**Exercise directions**:
Filter the records, keeping every line that has the string "speeds".

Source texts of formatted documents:
----

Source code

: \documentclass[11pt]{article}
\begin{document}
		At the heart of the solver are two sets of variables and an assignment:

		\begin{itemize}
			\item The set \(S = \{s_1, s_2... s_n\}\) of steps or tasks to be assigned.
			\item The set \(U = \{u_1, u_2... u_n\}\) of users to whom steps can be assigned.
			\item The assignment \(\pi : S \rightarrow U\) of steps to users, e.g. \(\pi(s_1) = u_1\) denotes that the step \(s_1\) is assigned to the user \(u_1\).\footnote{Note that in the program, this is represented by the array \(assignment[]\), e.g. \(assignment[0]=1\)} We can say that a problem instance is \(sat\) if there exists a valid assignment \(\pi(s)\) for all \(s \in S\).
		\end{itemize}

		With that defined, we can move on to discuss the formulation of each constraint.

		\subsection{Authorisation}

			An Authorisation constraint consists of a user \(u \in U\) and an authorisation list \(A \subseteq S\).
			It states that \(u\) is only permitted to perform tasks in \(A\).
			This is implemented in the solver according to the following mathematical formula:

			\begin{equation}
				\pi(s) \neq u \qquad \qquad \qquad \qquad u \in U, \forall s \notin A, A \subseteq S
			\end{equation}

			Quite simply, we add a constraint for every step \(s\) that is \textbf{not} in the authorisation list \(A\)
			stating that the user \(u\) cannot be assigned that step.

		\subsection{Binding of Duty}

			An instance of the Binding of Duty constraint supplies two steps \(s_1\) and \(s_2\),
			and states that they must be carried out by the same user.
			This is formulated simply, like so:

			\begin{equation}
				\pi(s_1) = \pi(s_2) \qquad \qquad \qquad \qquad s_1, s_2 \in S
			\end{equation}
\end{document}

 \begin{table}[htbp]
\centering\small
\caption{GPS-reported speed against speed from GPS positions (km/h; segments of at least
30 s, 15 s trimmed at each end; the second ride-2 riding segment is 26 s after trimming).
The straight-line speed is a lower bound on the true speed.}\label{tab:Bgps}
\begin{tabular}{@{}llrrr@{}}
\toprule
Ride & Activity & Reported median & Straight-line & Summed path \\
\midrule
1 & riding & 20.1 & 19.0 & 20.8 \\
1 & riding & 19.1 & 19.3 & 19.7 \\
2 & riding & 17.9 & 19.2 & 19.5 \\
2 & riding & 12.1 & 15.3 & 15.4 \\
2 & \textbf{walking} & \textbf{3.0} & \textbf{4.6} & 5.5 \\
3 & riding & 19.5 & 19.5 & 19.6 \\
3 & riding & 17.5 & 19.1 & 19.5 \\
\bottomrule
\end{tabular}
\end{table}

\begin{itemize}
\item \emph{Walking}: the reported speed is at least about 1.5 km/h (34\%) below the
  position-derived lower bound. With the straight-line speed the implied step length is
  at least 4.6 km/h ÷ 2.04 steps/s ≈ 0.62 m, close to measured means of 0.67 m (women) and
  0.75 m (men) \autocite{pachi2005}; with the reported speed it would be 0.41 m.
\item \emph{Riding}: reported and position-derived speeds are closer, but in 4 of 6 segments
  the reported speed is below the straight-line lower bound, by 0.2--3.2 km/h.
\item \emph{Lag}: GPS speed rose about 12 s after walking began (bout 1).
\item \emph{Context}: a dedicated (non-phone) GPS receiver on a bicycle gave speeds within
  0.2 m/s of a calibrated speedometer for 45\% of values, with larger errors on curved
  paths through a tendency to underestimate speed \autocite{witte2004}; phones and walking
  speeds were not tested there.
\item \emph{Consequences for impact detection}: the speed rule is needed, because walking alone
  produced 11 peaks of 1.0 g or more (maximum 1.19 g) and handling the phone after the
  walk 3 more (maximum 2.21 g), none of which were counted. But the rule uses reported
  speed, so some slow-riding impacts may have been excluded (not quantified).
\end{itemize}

----

**Answer**:
\item \emph{Riding}: reported and position-derived speeds are closer, but in 4 of 6 segments
\item \emph{Context}: a dedicated (non-phone) GPS receiver on a bicycle gave speeds within
  speeds were not tested there.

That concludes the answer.